[Extracted entries — start]

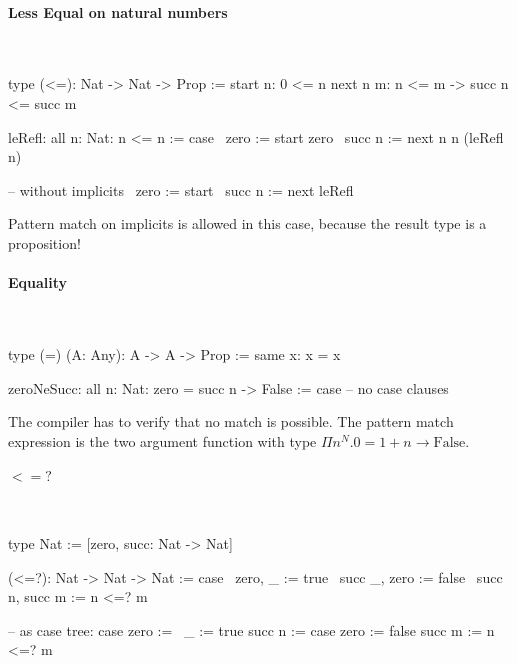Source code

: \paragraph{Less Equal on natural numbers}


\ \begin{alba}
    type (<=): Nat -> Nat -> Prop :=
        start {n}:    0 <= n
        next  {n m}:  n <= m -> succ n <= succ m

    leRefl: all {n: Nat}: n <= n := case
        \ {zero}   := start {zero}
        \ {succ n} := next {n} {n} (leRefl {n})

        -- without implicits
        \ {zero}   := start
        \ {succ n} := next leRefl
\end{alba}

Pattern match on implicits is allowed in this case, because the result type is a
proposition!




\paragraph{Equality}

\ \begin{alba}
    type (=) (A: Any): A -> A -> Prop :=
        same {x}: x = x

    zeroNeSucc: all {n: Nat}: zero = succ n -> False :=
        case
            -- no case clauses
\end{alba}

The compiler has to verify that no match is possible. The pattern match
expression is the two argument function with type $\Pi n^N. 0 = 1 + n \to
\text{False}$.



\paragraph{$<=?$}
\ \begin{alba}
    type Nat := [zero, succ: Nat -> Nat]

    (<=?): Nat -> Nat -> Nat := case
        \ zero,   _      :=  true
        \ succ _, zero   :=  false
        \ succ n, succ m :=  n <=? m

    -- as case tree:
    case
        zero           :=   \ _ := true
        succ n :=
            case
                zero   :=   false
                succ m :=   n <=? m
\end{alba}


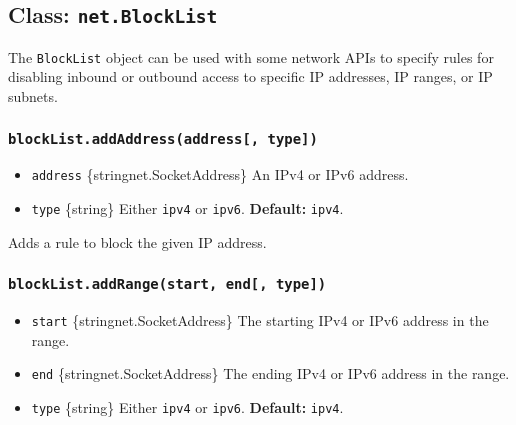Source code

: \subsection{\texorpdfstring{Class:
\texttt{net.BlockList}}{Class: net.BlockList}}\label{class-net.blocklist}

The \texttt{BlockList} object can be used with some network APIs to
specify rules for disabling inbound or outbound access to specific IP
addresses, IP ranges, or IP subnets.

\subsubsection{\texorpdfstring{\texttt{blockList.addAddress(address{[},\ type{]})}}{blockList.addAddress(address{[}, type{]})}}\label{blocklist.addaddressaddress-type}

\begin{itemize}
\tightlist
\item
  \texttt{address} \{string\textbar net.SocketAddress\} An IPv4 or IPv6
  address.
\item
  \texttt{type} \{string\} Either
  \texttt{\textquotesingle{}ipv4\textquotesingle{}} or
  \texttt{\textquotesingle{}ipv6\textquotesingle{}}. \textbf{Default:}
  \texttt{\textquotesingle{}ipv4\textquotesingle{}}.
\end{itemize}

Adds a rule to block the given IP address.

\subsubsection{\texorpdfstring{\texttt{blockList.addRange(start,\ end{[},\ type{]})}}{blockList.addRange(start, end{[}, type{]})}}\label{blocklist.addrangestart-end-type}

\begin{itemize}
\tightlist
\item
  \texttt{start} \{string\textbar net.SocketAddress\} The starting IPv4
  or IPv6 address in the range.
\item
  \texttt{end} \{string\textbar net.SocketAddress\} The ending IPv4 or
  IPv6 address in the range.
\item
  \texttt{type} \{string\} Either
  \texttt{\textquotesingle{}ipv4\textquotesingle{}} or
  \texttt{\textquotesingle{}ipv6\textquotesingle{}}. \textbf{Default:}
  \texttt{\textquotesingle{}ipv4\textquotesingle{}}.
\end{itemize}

[Extracted entries — finish]
[Extracted entries — start]

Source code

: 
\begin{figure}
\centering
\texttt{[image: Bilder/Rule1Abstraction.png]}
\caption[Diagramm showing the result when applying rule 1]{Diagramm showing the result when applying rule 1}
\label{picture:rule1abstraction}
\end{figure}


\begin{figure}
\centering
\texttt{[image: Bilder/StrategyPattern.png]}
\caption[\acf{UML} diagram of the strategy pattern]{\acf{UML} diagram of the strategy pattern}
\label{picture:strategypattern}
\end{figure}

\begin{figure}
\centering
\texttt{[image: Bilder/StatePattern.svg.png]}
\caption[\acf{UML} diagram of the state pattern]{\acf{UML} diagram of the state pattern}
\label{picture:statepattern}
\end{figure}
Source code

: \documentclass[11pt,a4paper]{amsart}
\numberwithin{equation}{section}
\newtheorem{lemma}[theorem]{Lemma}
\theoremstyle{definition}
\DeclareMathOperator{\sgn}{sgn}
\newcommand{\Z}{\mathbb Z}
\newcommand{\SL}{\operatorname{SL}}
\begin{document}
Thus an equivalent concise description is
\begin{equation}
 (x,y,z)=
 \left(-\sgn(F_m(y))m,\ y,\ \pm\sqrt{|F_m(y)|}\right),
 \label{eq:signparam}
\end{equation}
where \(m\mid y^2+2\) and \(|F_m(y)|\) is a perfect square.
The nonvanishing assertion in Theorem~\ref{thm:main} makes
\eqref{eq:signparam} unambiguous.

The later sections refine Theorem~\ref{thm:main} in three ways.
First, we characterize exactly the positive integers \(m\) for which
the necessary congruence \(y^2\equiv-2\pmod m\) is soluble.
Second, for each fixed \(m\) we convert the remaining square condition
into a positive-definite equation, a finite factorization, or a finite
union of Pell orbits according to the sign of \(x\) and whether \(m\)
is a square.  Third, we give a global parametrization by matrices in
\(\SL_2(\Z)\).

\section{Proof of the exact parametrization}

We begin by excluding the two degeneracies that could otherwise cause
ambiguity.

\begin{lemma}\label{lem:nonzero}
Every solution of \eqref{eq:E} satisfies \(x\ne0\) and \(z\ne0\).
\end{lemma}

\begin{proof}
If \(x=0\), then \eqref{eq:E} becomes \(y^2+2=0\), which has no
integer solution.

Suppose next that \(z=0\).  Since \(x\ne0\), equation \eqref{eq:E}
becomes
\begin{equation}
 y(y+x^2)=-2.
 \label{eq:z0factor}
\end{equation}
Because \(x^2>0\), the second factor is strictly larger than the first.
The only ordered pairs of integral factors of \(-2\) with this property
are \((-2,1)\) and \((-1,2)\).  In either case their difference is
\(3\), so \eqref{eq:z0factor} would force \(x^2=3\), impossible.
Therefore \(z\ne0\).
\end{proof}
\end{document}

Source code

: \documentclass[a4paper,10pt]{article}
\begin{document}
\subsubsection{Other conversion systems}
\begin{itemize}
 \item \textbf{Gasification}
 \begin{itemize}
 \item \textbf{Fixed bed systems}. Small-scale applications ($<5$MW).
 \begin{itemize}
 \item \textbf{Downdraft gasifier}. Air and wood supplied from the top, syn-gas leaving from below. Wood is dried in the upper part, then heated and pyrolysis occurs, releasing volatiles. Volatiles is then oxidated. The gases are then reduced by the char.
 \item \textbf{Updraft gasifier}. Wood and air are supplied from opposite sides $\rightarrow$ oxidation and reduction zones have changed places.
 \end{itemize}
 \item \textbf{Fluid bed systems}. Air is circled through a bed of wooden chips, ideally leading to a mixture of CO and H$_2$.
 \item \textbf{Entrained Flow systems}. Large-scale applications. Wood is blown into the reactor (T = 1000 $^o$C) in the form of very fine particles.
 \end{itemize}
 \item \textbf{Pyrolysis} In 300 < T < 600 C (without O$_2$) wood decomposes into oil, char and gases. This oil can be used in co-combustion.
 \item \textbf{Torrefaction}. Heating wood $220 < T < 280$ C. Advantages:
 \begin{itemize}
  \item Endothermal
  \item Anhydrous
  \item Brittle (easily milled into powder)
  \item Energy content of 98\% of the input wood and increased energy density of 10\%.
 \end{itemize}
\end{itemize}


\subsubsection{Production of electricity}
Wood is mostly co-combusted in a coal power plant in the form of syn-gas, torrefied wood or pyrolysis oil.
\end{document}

[Extracted entries — finish]

- _Exercise instructions_
Work out the number of lines above that include the string "used" and write only that number.

- _Answer space_
2